Original Published on Sep 17, 2022 at 11:08
Over 13,000 mammograms being reviewed over low-resolution looksee used wrongly
By Peter Jackson, Local Journalism Initiative Reporter
The chief radiologist for Eastern Health says any large-scale review of diagnostic images would likely find examples where a fresh pair of eyes yields a different interpretation than that of the original radiologist.
And that’s the case whether the equipment used was up to standard or not.
Dr. Angela Pickles admitted Friday that no one can say for sure whether the handful of discrepancies being found among thousands of mammograms under review would have come to light no matter what.
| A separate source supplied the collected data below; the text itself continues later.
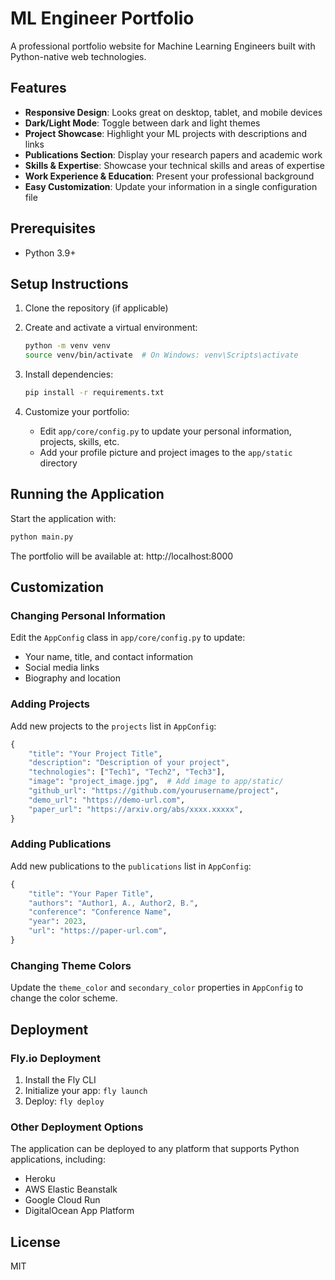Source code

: # ML Engineer Portfolio

A professional portfolio website for Machine Learning Engineers built with Python-native web technologies.

## Features

- **Responsive Design**: Looks great on desktop, tablet, and mobile devices
- **Dark/Light Mode**: Toggle between dark and light themes
- **Project Showcase**: Highlight your ML projects with descriptions and links
- **Publications Section**: Display your research papers and academic work
- **Skills & Expertise**: Showcase your technical skills and areas of expertise
- **Work Experience & Education**: Present your professional background
- **Easy Customization**: Update your information in a single configuration file

## Prerequisites

- Python 3.9+

## Setup Instructions

1. Clone the repository (if applicable)

2. Create and activate a virtual environment:
   ```bash
   python -m venv venv
   source venv/bin/activate  # On Windows: venv\Scripts\activate
   ```

3. Install dependencies:
   ```bash
   pip install -r requirements.txt
   ```

4. Customize your portfolio:
   - Edit `app/core/config.py` to update your personal information, projects, skills, etc.
   - Add your profile picture and project images to the `app/static` directory

## Running the Application

Start the application with:

```bash
python main.py
```

The portfolio will be available at: http://localhost:8000

## Customization

### Changing Personal Information

Edit the `AppConfig` class in `app/core/config.py` to update:
- Your name, title, and contact information
- Social media links
- Biography and location

### Adding Projects

Add new projects to the `projects` list in `AppConfig`:

```python
{
    "title": "Your Project Title",
    "description": "Description of your project",
    "technologies": ["Tech1", "Tech2", "Tech3"],
    "image": "project_image.jpg",  # Add image to app/static/
    "github_url": "https://github.com/yourusername/project",
    "demo_url": "https://demo-url.com",
    "paper_url": "https://arxiv.org/abs/xxxx.xxxxx",
}
```

### Adding Publications

Add new publications to the `publications` list in `AppConfig`:

```python
{
    "title": "Your Paper Title",
    "authors": "Author1, A., Author2, B.",
    "conference": "Conference Name",
    "year": 2023,
    "url": "https://paper-url.com",
}
```

### Changing Theme Colors

Update the `theme_color` and `secondary_color` properties in `AppConfig` to change the color scheme.

## Deployment

### Fly.io Deployment

1. Install the Fly CLI
2. Initialize your app: `fly launch`
3. Deploy: `fly deploy`

### Other Deployment Options

The application can be deployed to any platform that supports Python applications, including:
- Heroku
- AWS Elastic Beanstalk
- Google Cloud Run
- DigitalOcean App Platform

## License

MIT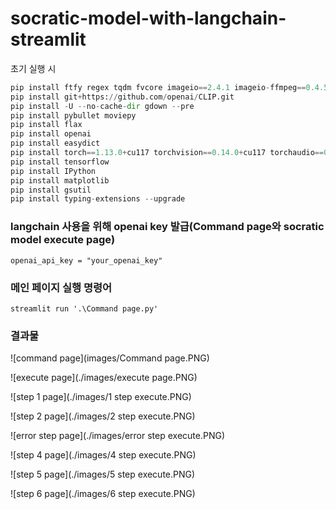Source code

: # socratic-model-with-langchain-streamlit

초기 실행 시
``` python
pip install ftfy regex tqdm fvcore imageio==2.4.1 imageio-ffmpeg==0.4.5
pip install git+https://github.com/openai/CLIP.git
pip install -U --no-cache-dir gdown --pre
pip install pybullet moviepy
pip install flax
pip install openai
pip install easydict
pip install torch==1.13.0+cu117 torchvision==0.14.0+cu117 torchaudio==0.13.0 --extra-index-url https://download.pytorch.org/whl/cu117
pip install tensorflow
pip install IPython
pip install matplotlib
pip install gsutil
pip install typing-extensions --upgrade
```

### langchain 사용을 위해 openai key 발급(Command page와 socratic model execute page)
```
openai_api_key = "your_openai_key"
```

### 메인 페이지 실행 명령어
```
streamlit run '.\Command page.py'
```

### 결과물
![command page](images/Command page.PNG)

![execute page](./images/execute page.PNG)

![step 1 page](./images/1 step execute.PNG)

![step 2 page](./images/2 step execute.PNG)

![error step page](./images/error step execute.PNG)

![step 4 page](./images/4 step execute.PNG)

![step 5 page](./images/5 step execute.PNG)

![step 6 page](./images/6 step execute.PNG)


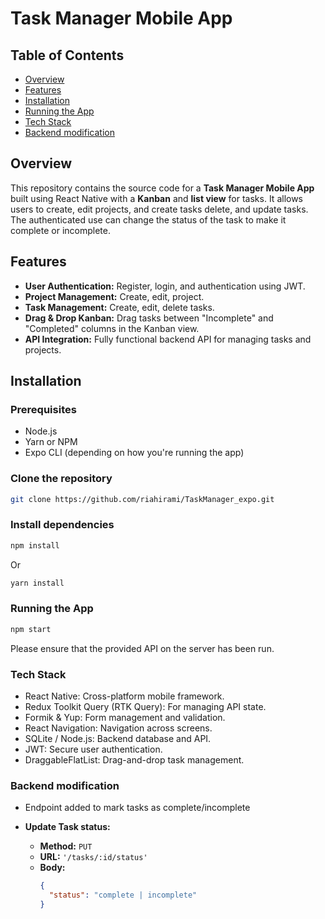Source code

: # Task Manager Mobile App

## Table of Contents

- [Overview](#overview)
- [Features](#features)
- [Installation](#installation)
- [Running the App](#running-the-app)
- [Tech Stack](#tech-stack)
- [Backend modification](#backend-modification)

## Overview

This repository contains the source code for a **Task Manager Mobile App** built using React Native with a **Kanban** and **list view** for tasks. It allows users to create, edit projects, and create tasks delete, and update tasks. The authenticated use can change the status of the task to make it complete or incomplete.

## Features

- **User Authentication:** Register, login, and authentication using JWT.
- **Project Management:** Create, edit, project.
- **Task Management:** Create, edit, delete tasks.
- **Drag & Drop Kanban:** Drag tasks between "Incomplete" and "Completed" columns in the Kanban view.
- **API Integration:** Fully functional backend API for managing tasks and projects.

## Installation

### Prerequisites

- Node.js
- Yarn or NPM
- Expo CLI (depending on how you're running the app)

### Clone the repository

```bash
git clone https://github.com/riahirami/TaskManager_expo.git

```

### Install dependencies

```bash
npm install
```

Or

```bash
yarn install
```

### Running the App

```bash
npm start
```

Please ensure that the provided API on the server has been run.

### Tech Stack

- React Native: Cross-platform mobile framework.
- Redux Toolkit Query (RTK Query): For managing API state.
- Formik & Yup: Form management and validation.
- React Navigation: Navigation across screens.
- SQLite / Node.js: Backend database and API.
- JWT: Secure user authentication.
- DraggableFlatList: Drag-and-drop task management.

### Backend modification

- Endpoint added to mark tasks as complete/incomplete

- **Update Task status:**
  - **Method:** `PUT`
  - **URL:** `'/tasks/:id/status'`
  - **Body:**
    ```json
    {
      "status": "complete | incomplete"
    }
    ```
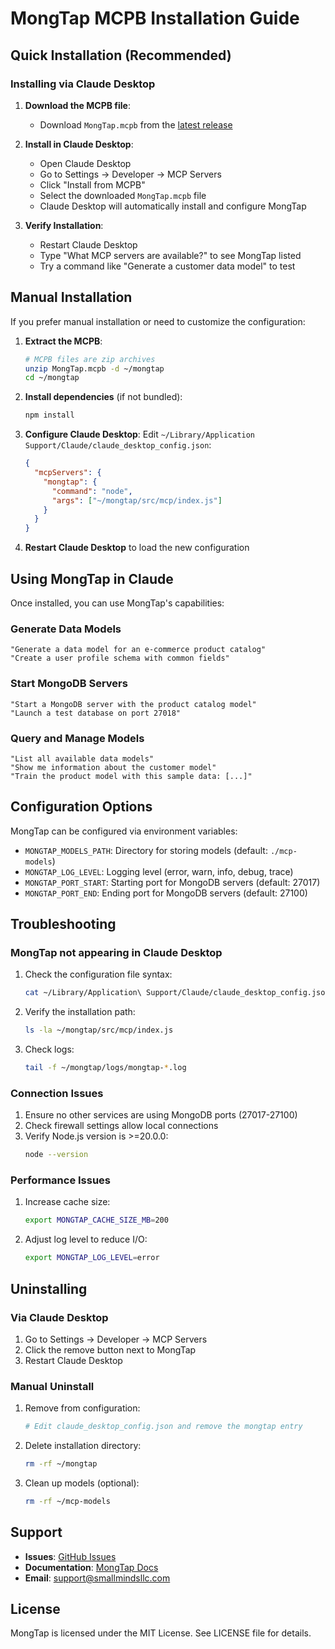 # MongTap MCPB Installation Guide

## Quick Installation (Recommended)

### Installing via Claude Desktop

1. **Download the MCPB file**:
   - Download `MongTap.mcpb` from the [latest release](https://github.com/smallmindsllc/mongtap/releases)

2. **Install in Claude Desktop**:
   - Open Claude Desktop
   - Go to Settings → Developer → MCP Servers
   - Click "Install from MCPB" 
   - Select the downloaded `MongTap.mcpb` file
   - Claude Desktop will automatically install and configure MongTap

3. **Verify Installation**:
   - Restart Claude Desktop
   - Type "What MCP servers are available?" to see MongTap listed
   - Try a command like "Generate a customer data model" to test

## Manual Installation

If you prefer manual installation or need to customize the configuration:

1. **Extract the MCPB**:
   ```bash
   # MCPB files are zip archives
   unzip MongTap.mcpb -d ~/mongtap
   cd ~/mongtap
   ```

2. **Install dependencies** (if not bundled):
   ```bash
   npm install
   ```

3. **Configure Claude Desktop**:
   Edit `~/Library/Application Support/Claude/claude_desktop_config.json`:
   ```json
   {
     "mcpServers": {
       "mongtap": {
         "command": "node",
         "args": ["~/mongtap/src/mcp/index.js"]
       }
     }
   }
   ```

4. **Restart Claude Desktop** to load the new configuration

## Using MongTap in Claude

Once installed, you can use MongTap's capabilities:

### Generate Data Models
```
"Generate a data model for an e-commerce product catalog"
"Create a user profile schema with common fields"
```

### Start MongoDB Servers
```
"Start a MongoDB server with the product catalog model"
"Launch a test database on port 27018"
```

### Query and Manage Models
```
"List all available data models"
"Show me information about the customer model"
"Train the product model with this sample data: [...]"
```

## Configuration Options

MongTap can be configured via environment variables:

- `MONGTAP_MODELS_PATH`: Directory for storing models (default: `./mcp-models`)
- `MONGTAP_LOG_LEVEL`: Logging level (error, warn, info, debug, trace)
- `MONGTAP_PORT_START`: Starting port for MongoDB servers (default: 27017)
- `MONGTAP_PORT_END`: Ending port for MongoDB servers (default: 27100)

## Troubleshooting

### MongTap not appearing in Claude Desktop

1. Check the configuration file syntax:
   ```bash
   cat ~/Library/Application\ Support/Claude/claude_desktop_config.json | jq .
   ```

2. Verify the installation path:
   ```bash
   ls -la ~/mongtap/src/mcp/index.js
   ```

3. Check logs:
   ```bash
   tail -f ~/mongtap/logs/mongtap-*.log
   ```

### Connection Issues

1. Ensure no other services are using MongoDB ports (27017-27100)
2. Check firewall settings allow local connections
3. Verify Node.js version is >=20.0.0:
   ```bash
   node --version
   ```

### Performance Issues

1. Increase cache size:
   ```bash
   export MONGTAP_CACHE_SIZE_MB=200
   ```

2. Adjust log level to reduce I/O:
   ```bash
   export MONGTAP_LOG_LEVEL=error
   ```

## Uninstalling

### Via Claude Desktop
1. Go to Settings → Developer → MCP Servers
2. Click the remove button next to MongTap
3. Restart Claude Desktop

### Manual Uninstall
1. Remove from configuration:
   ```bash
   # Edit claude_desktop_config.json and remove the mongtap entry
   ```

2. Delete installation directory:
   ```bash
   rm -rf ~/mongtap
   ```

3. Clean up models (optional):
   ```bash
   rm -rf ~/mcp-models
   ```

## Support

- **Issues**: [GitHub Issues](https://github.com/smallmindsllc/mongtap/issues)
- **Documentation**: [MongTap Docs](https://smallmindsllc.com/mongtap)
- **Email**: support@smallmindsllc.com

## License

MongTap is licensed under the MIT License. See LICENSE file for details.
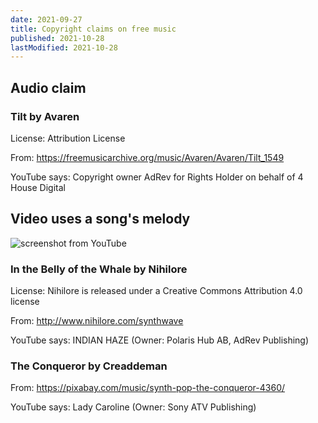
 ```yaml
---
date: 2021-09-27
title: Copyright claims on free music
published: 2021-10-28
lastModified: 2021-10-28
---
```


## Audio claim

### Tilt by Avaren

License: Attribution License

From: https://freemusicarchive.org/music/Avaren/Avaren/Tilt_1549

YouTube says: Copyright owner AdRev for Rights Holder on behalf of 4 House Digital


## Video uses a song's melody

![screenshot from YouTube](video_uses_a_songs_melody.png)
### In the Belly of the Whale by Nihilore

License: Nihilore is released under a Creative Commons Attribution 4.0 license

From: http://www.nihilore.com/synthwave

YouTube says: INDIAN HAZE (Owner: Polaris Hub AB, AdRev Publishing)

### The Conqueror by Creaddeman

From: https://pixabay.com/music/synth-pop-the-conqueror-4360/

YouTube says: Lady Caroline (Owner: Sony ATV Publishing)

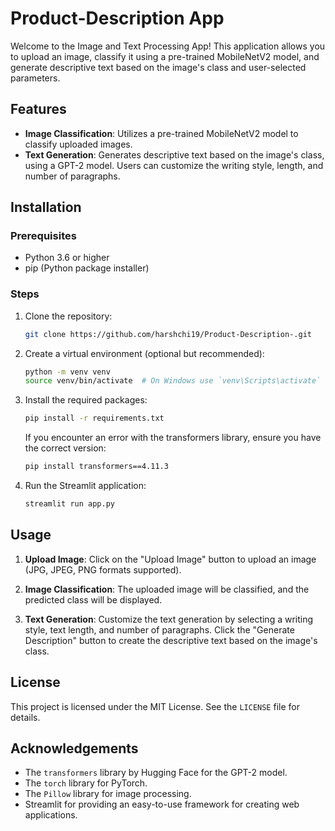 # Product-Description App

Welcome to the Image and Text Processing App! This application allows you to upload an image, classify it using a pre-trained MobileNetV2 model, and generate descriptive text based on the image's class and user-selected parameters.

## Features

- **Image Classification**: Utilizes a pre-trained MobileNetV2 model to classify uploaded images.
- **Text Generation**: Generates descriptive text based on the image's class, using a GPT-2 model. Users can customize the writing style, length, and number of paragraphs.

## Installation

### Prerequisites

- Python 3.6 or higher
- pip (Python package installer)

### Steps

1. Clone the repository:
   ```bash
   git clone https://github.com/harshchi19/Product-Description-.git
   ```

2. Create a virtual environment (optional but recommended):
   ```bash
   python -m venv venv
   source venv/bin/activate  # On Windows use `venv\Scripts\activate`
   ```

3. Install the required packages:
   ```bash
   pip install -r requirements.txt
   ```

   If you encounter an error with the transformers library, ensure you have the correct version:
   ```bash
   pip install transformers==4.11.3
   ```

4. Run the Streamlit application:
   ```bash
   streamlit run app.py
   ```

## Usage

1. **Upload Image**: Click on the "Upload Image" button to upload an image (JPG, JPEG, PNG formats supported).

2. **Image Classification**: The uploaded image will be classified, and the predicted class will be displayed.

3. **Text Generation**: Customize the text generation by selecting a writing style, text length, and number of paragraphs. Click the "Generate Description" button to create the descriptive text based on the image's class.


## License

This project is licensed under the MIT License. See the `LICENSE` file for details.

## Acknowledgements

- The `transformers` library by Hugging Face for the GPT-2 model.
- The `torch` library for PyTorch.
- The `Pillow` library for image processing.
- Streamlit for providing an easy-to-use framework for creating web applications.

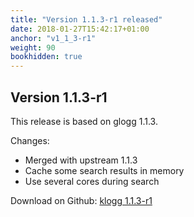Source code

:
 ```yaml
---
title: "Version 1.1.3-r1 released"
date: 2018-01-27T15:42:17+01:00
anchor: "v1_1_3-r1"
weight: 90
bookhidden: true
---
```


## Version 1.1.3-r1

This release is based on glogg 1.1.3.

Changes:

 - Merged with upstream 1.1.3
 - Cache some search results in memory
 - Use several cores during search

Download on Github: [klogg 1.1.3-r1](https://github.com/variar/klogg/releases/tag/v1.1.3_r1)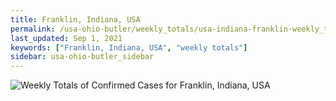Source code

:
 ```yaml
---
title: Franklin, Indiana, USA
permalink: /usa-ohio-butler/weekly_totals/usa-indiana-franklin-weekly_totals.html
last_updated: Sep 1, 2021
keywords: ["Franklin, Indiana, USA", "weekly totals"]
sidebar: usa-ohio-butler_sidebar
---
```


![Weekly Totals of Confirmed Cases for Franklin, Indiana, USA](/covid_tracker/images/graphs/usa-indiana-franklin-weekly_totals_graph.png)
“When is the last time you picked up a book that has been proofread I don’t know how many times by somebody and you will still find mistakes in it?” she said. “We are only human, so we are going to find mistakes.”
All four of the province’s health authorities are reviewing more than 13,000 mammograms because they discovered they were read on three-megapixel monitors, rather than the required five-megapixel screens.
Three of the authorities — Eastern, Western and Labrador-Grenfell — announced Thursday that six scans have been targeted for followup out of more than 2,000 read so far.
Last week, Central Health said it singled out nine scans out of more than 3,000.
But Pickles says that doesn’t necessarily mean those scans were incorrectly interpreted.
“First of all, when we look at discrepancies, some of this is differences of opinion,” she said in phone interview. “For instance, if I was reading your chest X-ray and I say, ‘Hmm, is that like a little early pneumonia?’ I might suggest you get a followup in a month’s time just to see, whereas someone else might say, ‘No, I think that’s pneumonia. I’m just going to call it,’ and say you should get antibiotics.’”
Someone else might say it was just a bit of old scarring, she added.
While the field of diagnostics is increasingly precise, it’s not perfect.
“If you were to review 10,000 of my chest X-rays that I have read over the past 25 years, you would find mistakes that I have made. I’m only human. I try my best not to make mistakes, but things happen. There are computer errors, things don’t load properly, I get interrupted and sidetracked with other things in this department, and I make mistakes. And we are going to find those, just by the sheer nature of having a second look at anything.”
Microscopic difference
Five-megapixel monitors were chosen as the minimum standard for digital mammograms in order to correspond to the higher resolution used for film-based mammograms.
But Pickles said there has never been an objective assessment as to whether the different screen resolutions make a difference.
“There’s no non-biased studies done. A lot of the studies done on this are industry driven. And those five-megapixel monitors are more expensive than a three-megapixel monitor,” she said.
“There has never actually been a study that says ‘A is better than B and you will miss things on a three-megapixel monitor.’”
The difference between them is not detectable to the human eye.
On a five-megapixel screen, the pixel pitch — the distance from the centre of one pixel to the other — is only .165 mm. They’re .21 mm apart on a three-megapixel screen. But the human eye can only detect items that are at least .25 mm apart.
Still, Pickles says a tiny calcification might show up on one and not the other, depending on what magnification is used by the viewer.
She said it would be extremely useful if the current review also served as a study on screen resolution, but the resources to do so would be too time-consuming.
The authorities are still investigating why substandard screens were used.